*** Opening Extracted records ***

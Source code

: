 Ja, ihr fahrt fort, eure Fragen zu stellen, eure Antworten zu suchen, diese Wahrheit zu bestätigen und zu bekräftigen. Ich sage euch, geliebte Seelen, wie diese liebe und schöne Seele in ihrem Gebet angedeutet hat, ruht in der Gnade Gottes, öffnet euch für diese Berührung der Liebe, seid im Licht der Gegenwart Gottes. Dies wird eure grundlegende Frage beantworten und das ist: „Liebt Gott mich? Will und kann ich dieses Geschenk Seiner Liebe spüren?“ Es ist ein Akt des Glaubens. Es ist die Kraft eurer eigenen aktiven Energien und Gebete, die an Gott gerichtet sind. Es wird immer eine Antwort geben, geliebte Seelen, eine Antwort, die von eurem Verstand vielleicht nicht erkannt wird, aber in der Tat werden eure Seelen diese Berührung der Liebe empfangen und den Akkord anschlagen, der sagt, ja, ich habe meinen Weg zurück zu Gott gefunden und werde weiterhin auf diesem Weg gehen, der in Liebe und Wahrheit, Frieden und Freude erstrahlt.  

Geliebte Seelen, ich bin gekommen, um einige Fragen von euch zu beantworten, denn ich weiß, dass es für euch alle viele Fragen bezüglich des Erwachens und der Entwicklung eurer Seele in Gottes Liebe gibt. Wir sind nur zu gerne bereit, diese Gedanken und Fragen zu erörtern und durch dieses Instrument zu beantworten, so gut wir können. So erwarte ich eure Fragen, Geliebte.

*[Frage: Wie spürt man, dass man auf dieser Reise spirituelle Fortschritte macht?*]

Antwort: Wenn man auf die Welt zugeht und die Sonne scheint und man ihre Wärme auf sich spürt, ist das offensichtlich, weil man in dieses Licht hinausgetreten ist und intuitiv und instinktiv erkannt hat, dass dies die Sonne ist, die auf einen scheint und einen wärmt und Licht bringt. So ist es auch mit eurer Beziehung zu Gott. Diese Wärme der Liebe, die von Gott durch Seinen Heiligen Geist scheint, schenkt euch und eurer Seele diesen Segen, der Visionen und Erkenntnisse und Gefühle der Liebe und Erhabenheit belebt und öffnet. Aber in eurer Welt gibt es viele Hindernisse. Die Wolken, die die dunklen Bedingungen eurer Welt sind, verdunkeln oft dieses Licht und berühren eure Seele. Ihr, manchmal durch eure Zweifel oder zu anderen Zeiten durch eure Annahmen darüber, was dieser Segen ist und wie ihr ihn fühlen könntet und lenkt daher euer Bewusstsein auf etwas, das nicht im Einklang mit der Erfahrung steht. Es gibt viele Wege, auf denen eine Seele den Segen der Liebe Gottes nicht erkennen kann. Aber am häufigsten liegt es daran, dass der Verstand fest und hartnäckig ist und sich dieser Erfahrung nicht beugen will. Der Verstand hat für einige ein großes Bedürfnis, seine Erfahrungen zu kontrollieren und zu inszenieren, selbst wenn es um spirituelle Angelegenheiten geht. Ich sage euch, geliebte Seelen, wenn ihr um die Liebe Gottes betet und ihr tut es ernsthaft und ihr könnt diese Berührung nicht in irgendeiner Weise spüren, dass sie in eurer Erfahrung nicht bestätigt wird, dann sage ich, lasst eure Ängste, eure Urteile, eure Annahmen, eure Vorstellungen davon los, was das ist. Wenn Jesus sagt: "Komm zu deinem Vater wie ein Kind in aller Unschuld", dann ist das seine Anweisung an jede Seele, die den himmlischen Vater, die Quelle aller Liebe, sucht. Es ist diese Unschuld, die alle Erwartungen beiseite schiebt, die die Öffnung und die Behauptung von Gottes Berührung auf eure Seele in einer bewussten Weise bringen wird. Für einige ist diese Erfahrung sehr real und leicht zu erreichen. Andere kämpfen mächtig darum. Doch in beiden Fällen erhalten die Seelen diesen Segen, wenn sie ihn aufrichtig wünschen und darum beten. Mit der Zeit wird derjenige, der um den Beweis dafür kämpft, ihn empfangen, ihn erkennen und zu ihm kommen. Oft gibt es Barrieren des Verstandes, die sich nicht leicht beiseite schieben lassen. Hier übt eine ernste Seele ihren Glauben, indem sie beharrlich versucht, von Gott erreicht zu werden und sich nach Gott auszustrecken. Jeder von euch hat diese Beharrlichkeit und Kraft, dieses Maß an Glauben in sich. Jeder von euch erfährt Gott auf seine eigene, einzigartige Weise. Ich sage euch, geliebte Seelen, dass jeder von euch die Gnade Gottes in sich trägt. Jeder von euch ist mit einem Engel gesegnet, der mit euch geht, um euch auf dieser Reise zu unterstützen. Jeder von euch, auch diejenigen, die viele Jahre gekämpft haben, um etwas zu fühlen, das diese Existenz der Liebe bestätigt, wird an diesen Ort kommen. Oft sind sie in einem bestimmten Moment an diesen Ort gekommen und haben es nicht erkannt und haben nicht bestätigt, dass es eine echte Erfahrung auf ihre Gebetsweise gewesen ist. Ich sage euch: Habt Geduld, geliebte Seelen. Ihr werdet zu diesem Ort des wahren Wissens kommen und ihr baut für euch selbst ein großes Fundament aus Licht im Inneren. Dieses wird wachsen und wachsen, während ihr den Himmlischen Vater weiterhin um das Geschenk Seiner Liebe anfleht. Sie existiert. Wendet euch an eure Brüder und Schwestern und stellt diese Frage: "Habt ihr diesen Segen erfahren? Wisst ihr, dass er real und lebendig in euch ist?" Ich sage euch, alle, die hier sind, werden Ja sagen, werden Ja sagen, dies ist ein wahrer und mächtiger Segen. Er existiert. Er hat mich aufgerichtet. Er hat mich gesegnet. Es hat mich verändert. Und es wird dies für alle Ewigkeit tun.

*** Closing Extracted records ***

To do
Print all of the entries exactly as they are written.

Solution to the exercise
Source code

: Ja, ihr fahrt fort, eure Fragen zu stellen, eure Antworten zu suchen, diese Wahrheit zu bestätigen und zu bekräftigen. Ich sage euch, geliebte Seelen, wie diese liebe und schöne Seele in ihrem Gebet angedeutet hat, ruht in der Gnade Gottes, öffnet euch für diese Berührung der Liebe, seid im Licht der Gegenwart Gottes. Dies wird eure grundlegende Frage beantworten und das ist: „Liebt Gott mich? Will und kann ich dieses Geschenk Seiner Liebe spüren?“ Es ist ein Akt des Glaubens. Es ist die Kraft eurer eigenen aktiven Energien und Gebete, die an Gott gerichtet sind. Es wird immer eine Antwort geben, geliebte Seelen, eine Antwort, die von eurem Verstand vielleicht nicht erkannt wird, aber in der Tat werden eure Seelen diese Berührung der Liebe empfangen und den Akkord anschlagen, der sagt, ja, ich habe meinen Weg zurück zu Gott gefunden und werde weiterhin auf diesem Weg gehen, der in Liebe und Wahrheit, Frieden und Freude erstrahlt.  

Geliebte Seelen, ich bin gekommen, um einige Fragen von euch zu beantworten, denn ich weiß, dass es für euch alle viele Fragen bezüglich des Erwachens und der Entwicklung eurer Seele in Gottes Liebe gibt. Wir sind nur zu gerne bereit, diese Gedanken und Fragen zu erörtern und durch dieses Instrument zu beantworten, so gut wir können. So erwarte ich eure Fragen, Geliebte.

*[Frage: Wie spürt man, dass man auf dieser Reise spirituelle Fortschritte macht?*]

Antwort: Wenn man auf die Welt zugeht und die Sonne scheint und man ihre Wärme auf sich spürt, ist das offensichtlich, weil man in dieses Licht hinausgetreten ist und intuitiv und instinktiv erkannt hat, dass dies die Sonne ist, die auf einen scheint und einen wärmt und Licht bringt. So ist es auch mit eurer Beziehung zu Gott. Diese Wärme der Liebe, die von Gott durch Seinen Heiligen Geist scheint, schenkt euch und eurer Seele diesen Segen, der Visionen und Erkenntnisse und Gefühle der Liebe und Erhabenheit belebt und öffnet. Aber in eurer Welt gibt es viele Hindernisse. Die Wolken, die die dunklen Bedingungen eurer Welt sind, verdunkeln oft dieses Licht und berühren eure Seele. Ihr, manchmal durch eure Zweifel oder zu anderen Zeiten durch eure Annahmen darüber, was dieser Segen ist und wie ihr ihn fühlen könntet und lenkt daher euer Bewusstsein auf etwas, das nicht im Einklang mit der Erfahrung steht. Es gibt viele Wege, auf denen eine Seele den Segen der Liebe Gottes nicht erkennen kann. Aber am häufigsten liegt es daran, dass der Verstand fest und hartnäckig ist und sich dieser Erfahrung nicht beugen will. Der Verstand hat für einige ein großes Bedürfnis, seine Erfahrungen zu kontrollieren und zu inszenieren, selbst wenn es um spirituelle Angelegenheiten geht. Ich sage euch, geliebte Seelen, wenn ihr um die Liebe Gottes betet und ihr tut es ernsthaft und ihr könnt diese Berührung nicht in irgendeiner Weise spüren, dass sie in eurer Erfahrung nicht bestätigt wird, dann sage ich, lasst eure Ängste, eure Urteile, eure Annahmen, eure Vorstellungen davon los, was das ist. Wenn Jesus sagt: "Komm zu deinem Vater wie ein Kind in aller Unschuld", dann ist das seine Anweisung an jede Seele, die den himmlischen Vater, die Quelle aller Liebe, sucht. Es ist diese Unschuld, die alle Erwartungen beiseite schiebt, die die Öffnung und die Behauptung von Gottes Berührung auf eure Seele in einer bewussten Weise bringen wird. Für einige ist diese Erfahrung sehr real und leicht zu erreichen. Andere kämpfen mächtig darum. Doch in beiden Fällen erhalten die Seelen diesen Segen, wenn sie ihn aufrichtig wünschen und darum beten. Mit der Zeit wird derjenige, der um den Beweis dafür kämpft, ihn empfangen, ihn erkennen und zu ihm kommen. Oft gibt es Barrieren des Verstandes, die sich nicht leicht beiseite schieben lassen. Hier übt eine ernste Seele ihren Glauben, indem sie beharrlich versucht, von Gott erreicht zu werden und sich nach Gott auszustrecken. Jeder von euch hat diese Beharrlichkeit und Kraft, dieses Maß an Glauben in sich. Jeder von euch erfährt Gott auf seine eigene, einzigartige Weise. Ich sage euch, geliebte Seelen, dass jeder von euch die Gnade Gottes in sich trägt. Jeder von euch ist mit einem Engel gesegnet, der mit euch geht, um euch auf dieser Reise zu unterstützen. Jeder von euch, auch diejenigen, die viele Jahre gekämpft haben, um etwas zu fühlen, das diese Existenz der Liebe bestätigt, wird an diesen Ort kommen. Oft sind sie in einem bestimmten Moment an diesen Ort gekommen und haben es nicht erkannt und haben nicht bestätigt, dass es eine echte Erfahrung auf ihre Gebetsweise gewesen ist. Ich sage euch: Habt Geduld, geliebte Seelen. Ihr werdet zu diesem Ort des wahren Wissens kommen und ihr baut für euch selbst ein großes Fundament aus Licht im Inneren. Dieses wird wachsen und wachsen, während ihr den Himmlischen Vater weiterhin um das Geschenk Seiner Liebe anfleht. Sie existiert. Wendet euch an eure Brüder und Schwestern und stellt diese Frage: "Habt ihr diesen Segen erfahren? Wisst ihr, dass er real und lebendig in euch ist?" Ich sage euch, alle, die hier sind, werden Ja sagen, werden Ja sagen, dies ist ein wahrer und mächtiger Segen. Er existiert. Er hat mich aufgerichtet. Er hat mich gesegnet. Es hat mich verändert. Und es wird dies für alle Ewigkeit tun.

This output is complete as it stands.